Two hands typing on a laptop keyboard with an onion on the laptop screen.

The Tor Browser is an internet browser that is a part of the Tor Project. It sends your traffic through a volunteer-based network to provide privacy and anonymity online. However, there are some things you should know about before blindly trusting your privacy to Tor. Keep on reading to learn all about how the Tor Browser works.

Table of contents

    Is the Tor Browser safe? Safety benefits vs. issues at a glance

    The Tor Browser is safer than a regular browser as it offers a solid boost to your online privacy. But it does have known vulnerabilities. So if you browse, onion websites or want to be a whistle-blower online, you might want to secure yourself by running Onion over VPN

    Three layers of encryption
    Entry node sees your IP, exit node sees your data
    Connects via three random nodes
    Nodes are run by volunteers and could be compromised
    Nodes are changed every five minutes
    Only browser traffic is encrypted, while all other traffic remains unaffected


    The Tor Browser is safe, but it’s not bulletproof. Your IP (Internet Protocol) address is vulnerable at the entry node, and your data is vulnerable at the exit node. Cracking both nodes and matching your IP to your data might be rare, but it’s not impossible. If privacy is your main concern, you should use a premium VPN together with Tor at all times.

    How Tor works

    The Tor Browser relies on a network of volunteers to encrypt your traffic and send it through three different servers, also known as nodes or relays. This process hides your IP address and protects your activity data from snoopers and any other intrusive third parties.

    When you access Tor, the entry relay can see your IP but not the data you are sending. The middle relay can see your data but not your IP. The same applies to the exit relay, which sends your data to the internet but doesn’t know where it’s coming from. These relays are changed every 5 minutes as a preventative measure against compromised relays.

    In theory, such a connection could be considered secure since no single relay has access to both your IP and data. However, the security issues linked with Tor prove that the system isn’t flawless.

    The security issues with the Tor Browser

    Most security issues linked to Tor are caused by the fact that its network is run by volunteers. This means that nearly anyone can set up a server and become a part of the network. As a result, your traffic may run through relays owned by malicious actors or even government agencies, such as the CIA.

    It’s easy to compromise a volunteer-run network

    With enough nodes, you can intercept the data going through the entry and exit nodes of the same circuit. This means that a person or group of people could hold both the entry and the exit relay of your connection at the same time. The more relays someone owns, the more likely it is to happen.

    Sure, the servers are changed every few minutes, but even a few seconds could be costly if you’re dealing with some sensitive information online.

    Malicious parties may collect data

    When a hacker-owned server acts as an entry node, hackers can record your IP and find out who you are. When a hacker-owned server acts as an exit node, hackers know what websites and services you accessed via that node.
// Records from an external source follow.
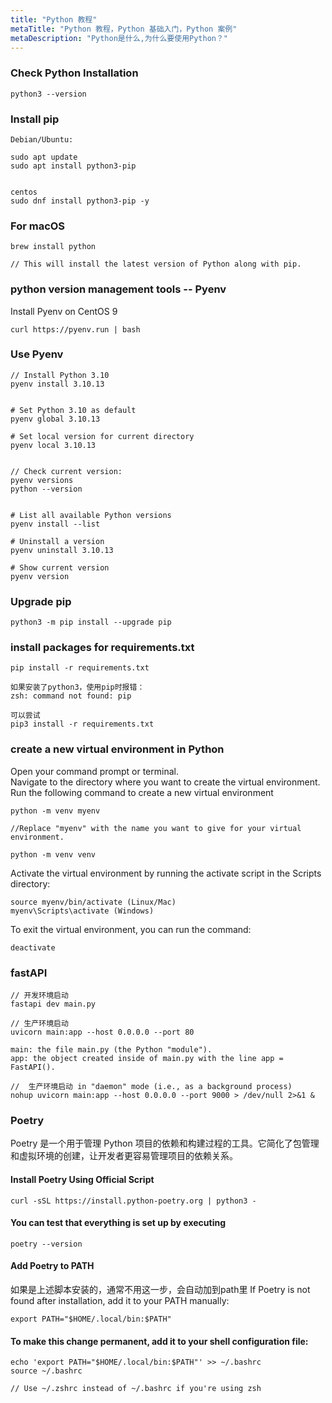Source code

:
 ```yaml
---
title: "Python 教程"
metaTitle: "Python 教程，Python 基础入门，Python 案例"
metaDescription: "Python是什么,为什么要使用Python？"
---
```





### Check Python Installation
```
python3 --version
```

### Install pip
```
Debian/Ubuntu:

sudo apt update  
sudo apt install python3-pip  


centos
sudo dnf install python3-pip -y
```

### For macOS
```
brew install python

// This will install the latest version of Python along with pip.
```

### python version management tools -- Pyenv
Install Pyenv on CentOS 9
```
curl https://pyenv.run | bash
```

### Use Pyenv
```
// Install Python 3.10
pyenv install 3.10.13


# Set Python 3.10 as default
pyenv global 3.10.13

# Set local version for current directory
pyenv local 3.10.13


// Check current version:
pyenv versions
python --version


# List all available Python versions
pyenv install --list

# Uninstall a version
pyenv uninstall 3.10.13

# Show current version
pyenv version
```






### Upgrade pip
```
python3 -m pip install --upgrade pip
```

### install packages for requirements.txt
```
pip install -r requirements.txt

如果安装了python3，使用pip时报错：
zsh: command not found: pip

可以尝试
pip3 install -r requirements.txt
```

### create a new virtual environment in Python
Open your command prompt or terminal.  
Navigate to the directory where you want to create the virtual environment.  
Run the following command to create a new virtual environment  
```
python -m venv myenv

//Replace "myenv" with the name you want to give for your virtual environment.

python -m venv venv
```

Activate the virtual environment by running the activate script in the Scripts directory:
```
source myenv/bin/activate (Linux/Mac) 
myenv\Scripts\activate (Windows)
```
To exit the virtual environment, you can run the command:
```
deactivate
```

### fastAPI 
```
// 开发环境启动
fastapi dev main.py

// 生产环境启动
uvicorn main:app --host 0.0.0.0 --port 80

main: the file main.py (the Python "module").
app: the object created inside of main.py with the line app = FastAPI().

//  生产环境启动 in "daemon" mode (i.e., as a background process)
nohup uvicorn main:app --host 0.0.0.0 --port 9000 > /dev/null 2>&1 &
```

### Poetry
Poetry 是一个用于管理 Python 项目的依赖和构建过程的工具。它简化了包管理和虚拟环境的创建，让开发者更容易管理项目的依赖关系。


#### Install Poetry Using Official Script
```
curl -sSL https://install.python-poetry.org | python3 -
```

#### You can test that everything is set up by executing
```
poetry --version
```
#### Add Poetry to PATH
如果是上述脚本安装的，通常不用这一步，会自动加到path里
If Poetry is not found after installation, add it to your PATH manually:
```
export PATH="$HOME/.local/bin:$PATH"

```
#### To make this change permanent, add it to your shell configuration file:
```
echo 'export PATH="$HOME/.local/bin:$PATH"' >> ~/.bashrc
source ~/.bashrc

// Use ~/.zshrc instead of ~/.bashrc if you're using zsh
```
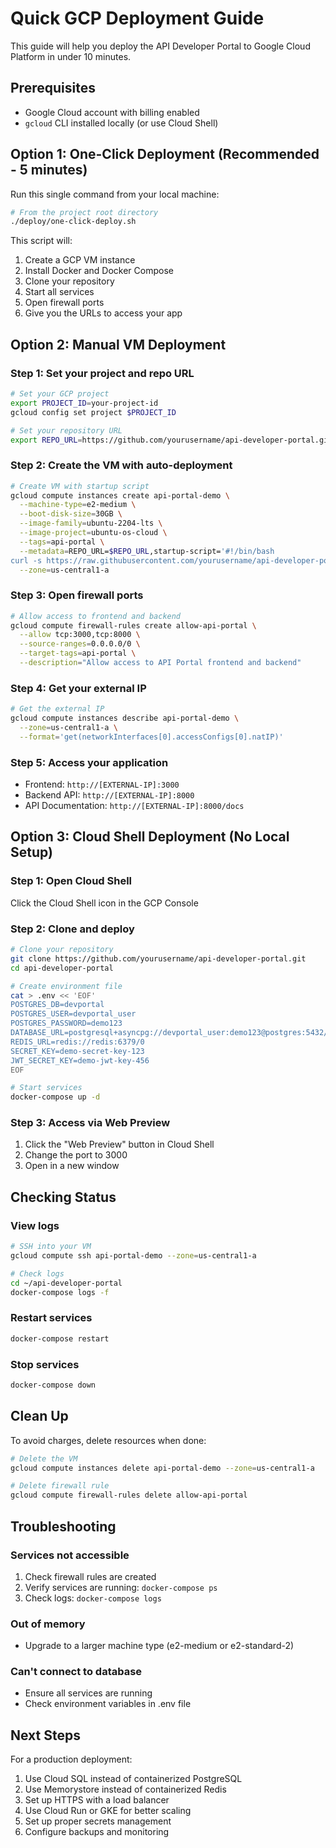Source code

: # Quick GCP Deployment Guide

This guide will help you deploy the API Developer Portal to Google Cloud Platform in under 10 minutes.

## Prerequisites
- Google Cloud account with billing enabled
- `gcloud` CLI installed locally (or use Cloud Shell)

## Option 1: One-Click Deployment (Recommended - 5 minutes)

Run this single command from your local machine:

```bash
# From the project root directory
./deploy/one-click-deploy.sh
```

This script will:
1. Create a GCP VM instance
2. Install Docker and Docker Compose
3. Clone your repository
4. Start all services
5. Open firewall ports
6. Give you the URLs to access your app

## Option 2: Manual VM Deployment

### Step 1: Set your project and repo URL
```bash
# Set your GCP project
export PROJECT_ID=your-project-id
gcloud config set project $PROJECT_ID

# Set your repository URL
export REPO_URL=https://github.com/yourusername/api-developer-portal.git
```

### Step 2: Create the VM with auto-deployment
```bash
# Create VM with startup script
gcloud compute instances create api-portal-demo \
  --machine-type=e2-medium \
  --boot-disk-size=30GB \
  --image-family=ubuntu-2204-lts \
  --image-project=ubuntu-os-cloud \
  --tags=api-portal \
  --metadata=REPO_URL=$REPO_URL,startup-script='#!/bin/bash
curl -s https://raw.githubusercontent.com/yourusername/api-developer-portal/main/deploy/quick-deploy.sh | bash' \
  --zone=us-central1-a
```

### Step 3: Open firewall ports
```bash
# Allow access to frontend and backend
gcloud compute firewall-rules create allow-api-portal \
  --allow tcp:3000,tcp:8000 \
  --source-ranges=0.0.0.0/0 \
  --target-tags=api-portal \
  --description="Allow access to API Portal frontend and backend"
```

### Step 4: Get your external IP
```bash
# Get the external IP
gcloud compute instances describe api-portal-demo \
  --zone=us-central1-a \
  --format='get(networkInterfaces[0].accessConfigs[0].natIP)'
```

### Step 5: Access your application
- Frontend: `http://[EXTERNAL-IP]:3000`
- Backend API: `http://[EXTERNAL-IP]:8000`
- API Documentation: `http://[EXTERNAL-IP]:8000/docs`

## Option 3: Cloud Shell Deployment (No Local Setup)

### Step 1: Open Cloud Shell
Click the Cloud Shell icon in the GCP Console

### Step 2: Clone and deploy
```bash
# Clone your repository
git clone https://github.com/yourusername/api-developer-portal.git
cd api-developer-portal

# Create environment file
cat > .env << 'EOF'
POSTGRES_DB=devportal
POSTGRES_USER=devportal_user
POSTGRES_PASSWORD=demo123
DATABASE_URL=postgresql+asyncpg://devportal_user:demo123@postgres:5432/devportal
REDIS_URL=redis://redis:6379/0
SECRET_KEY=demo-secret-key-123
JWT_SECRET_KEY=demo-jwt-key-456
EOF

# Start services
docker-compose up -d
```

### Step 3: Access via Web Preview
1. Click the "Web Preview" button in Cloud Shell
2. Change the port to 3000
3. Open in a new window

## Checking Status

### View logs
```bash
# SSH into your VM
gcloud compute ssh api-portal-demo --zone=us-central1-a

# Check logs
cd ~/api-developer-portal
docker-compose logs -f
```

### Restart services
```bash
docker-compose restart
```

### Stop services
```bash
docker-compose down
```

## Clean Up

To avoid charges, delete resources when done:
```bash
# Delete the VM
gcloud compute instances delete api-portal-demo --zone=us-central1-a

# Delete firewall rule
gcloud compute firewall-rules delete allow-api-portal
```

## Troubleshooting

### Services not accessible
1. Check firewall rules are created
2. Verify services are running: `docker-compose ps`
3. Check logs: `docker-compose logs`

### Out of memory
- Upgrade to a larger machine type (e2-medium or e2-standard-2)

### Can't connect to database
- Ensure all services are running
- Check environment variables in .env file

## Next Steps

For a production deployment:
1. Use Cloud SQL instead of containerized PostgreSQL
2. Use Memorystore instead of containerized Redis
3. Set up HTTPS with a load balancer
4. Use Cloud Run or GKE for better scaling
5. Set up proper secrets management
6. Configure backups and monitoring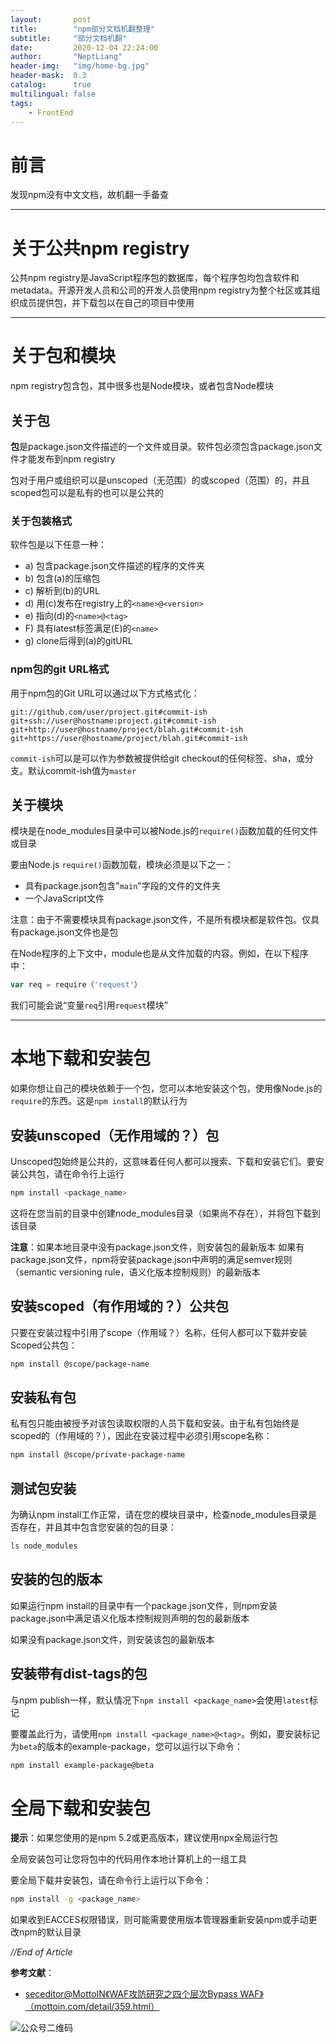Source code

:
 ```yaml
---
layout:       post
title:        "npm部分文档机翻整理"
subtitle:     "部分文档机翻"
date:         2020-12-04 22:24:00
author:       "NeptLiang"
header-img:   "img/home-bg.jpg"
header-mask:  0.3
catalog:      true
multilingual: false
tags:
    - FrontEnd
---
```



# 前言

发现npm没有中文文档，故机翻一手备查

---


# 关于公共npm registry

公共npm registry是JavaScript程序包的数据库，每个程序包均包含软件和metadata。开源开发人员和公司的开发人员使用npm registry为整个社区或其组织成员提供包，并下载包以在自己的项目中使用

---


# 关于包和模块

npm registry包含包，其中很多也是Node模块，或者包含Node模块

## 关于包

**包**是package.json文件描述的一个文件或目录。软件包必须包含package.json文件才能发布到npm registry

包对于用户或组织可以是unscoped（无范围）的或scoped（范围）的，并且scoped包可以是私有的也可以是公共的

### 关于包装格式

软件包是以下任意一种：

* a) 包含package.json文件描述的程序的文件夹
* b) 包含(a)的压缩包
* c) 解析到(b)的URL
* d) 用(c)发布在registry上的`<name>@<version>`
* e) 指向(d)的`<name>@<tag>`
* F) 具有latest标签满足(E)的`<name>`
* g) clone后得到(a)的gitURL

### npm包的git URL格式

用于npm包的Git URL可以通过以下方式格式化：

```
git://github.com/user/project.git#commit-ish
git+ssh://user@hostname:project.git#commit-ish
git+http://user@hostname/project/blah.git#commit-ish
git+https://user@hostname/project/blah.git#commit-ish
```

`commit-ish`可以是可以作为参数被提供给git checkout的任何标签、sha，或分支。默认commit-ish值为`master`

## 关于模块

模块是在node_modules目录中可以被Node.js的`require()`函数加载的任何文件或目录

要由Node.js `require()`函数加载，模块必须是以下之一：

* 具有package.json包含"`main`"字段的文件的文件夹
* 一个JavaScript文件

注意：由于不需要模块具有package.json文件，不是所有模块都是软件包。仅具有package.json文件也是包

在Node程序的上下文中，module也是从文件加载的内容。例如，在以下程序中：

```js
var req = require（'request'）
```

我们可能会说“变量`req`引用`request`模块”

---


# 本地下载和安装包

如果你想让自己的模块依赖于一个包，您可以本地安装这个包，使用像Node.js的`require`的东西。这是`npm install`的默认行为

## 安装unscoped（无作用域的？）包

Unscoped包始终是公共的，这意味着任何人都可以搜索、下载和安装它们。要安装公共包，请在命令行上运行

```sh
npm install <package_name>
```

这将在您当前的目录中创建node_modules目录（如果尚不存在），并将包下载到该目录

**注意**：如果本地目录中没有package.json文件，则安装包的最新版本
如果有package.json文件，npm将安装package.json中声明的满足semver规则（semantic versioning rule，语义化版本控制规则）的最新版本

## 安装scoped（有作用域的？）公共包

只要在安装过程中引用了scope（作用域？）名称，任何人都可以下载并安装Scoped公共包：

```sh
npm install @scope/package-name
```

## 安装私有包

私有包只能由被授予对该包读取权限的人员下载和安装。由于私有包始终是scoped的（作用域的？），因此在安装过程中必须引用scope名称：

```sh
npm install @scope/private-package-name
```

## 测试包安装

为确认npm install工作正常，请在您的模块目录中，检查node_modules目录是否存在，并且其中包含您安装的包的目录：

```sh
ls node_modules
```

## 安装的包的版本

如果运行npm install的目录中有一个package.json文件，则npm安装package.json中满足语义化版本控制规则声明的包的最新版本

如果没有package.json文件，则安装该包的最新版本

## 安装带有dist-tags的包

与npm publish一样，默认情况下`npm install <package_name>`会使用`latest`标记

要覆盖此行为，请使用`npm install <package_name>@<tag>`。例如，要安装标记为`beta`的版本的example-package，您可以运行以下命令：

```sh
npm install example-package@beta
```

# 全局下载和安装包

**提示**：如果您使用的是npm 5.2或更高版本，建议使用npx全局运行包

全局安装包可让您将包中的代码用作本地计算机上的一组工具

要全局下载并安装包，请在命令行上运行以下命令：

```sh
npm install -g <package_name>
```

如果收到EACCES权限错误，则可能需要使用版本管理器重新安装npm或手动更改npm的默认目录


*//End of Article*

**参考文献**：

* [seceditor@MottoIN《WAF攻防研究之四个层次Bypass WAF》（mottoin.com/detail/359.html）](http://www.mottoin.com/detail/359.html)

![公众号二维码](https://neptliang.github.io/img/Article/WeChatBlog.png)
    If they manage to collect enough data, malicious actors can piece together what you were doing online at one point or another

    Malicious parties can monitor data at the exit node

    Exit node eavesdropping means hosting nodes with the intent to harvest data as it becomes deciphered by the exit node. This may have been the case in 2021 when an unknown entity had compromised 900 Tor network nodes

    Suppose your traffic isn’t encrypted by TLS (Transport Layer Security) or VPN (Virtual Private Network). In that case, the person monitoring the exit node can capture sensitive data such as combinations of account names and passwords

    Tor exit nodes may be blocked

    Some websites and services block Tor IP addresses from accessing their content. It may happen if a Tor user breaks a service agreement, Terms of Use, or other company rules. On top of it, some websites may block Tor IPs if they notice an abundance of malicious activity coming from such addresses. 

    In addition, using Tor may be illegal in some countries due to dark web connections or because it provides online privacy, which some authoritarian governments don’t like. Since your internet service provider can tell that you’re using Tor, this can expose you to the authorities.

    But if someone knows that you’re using Tor, let’s consider if they can track you while you’re using it.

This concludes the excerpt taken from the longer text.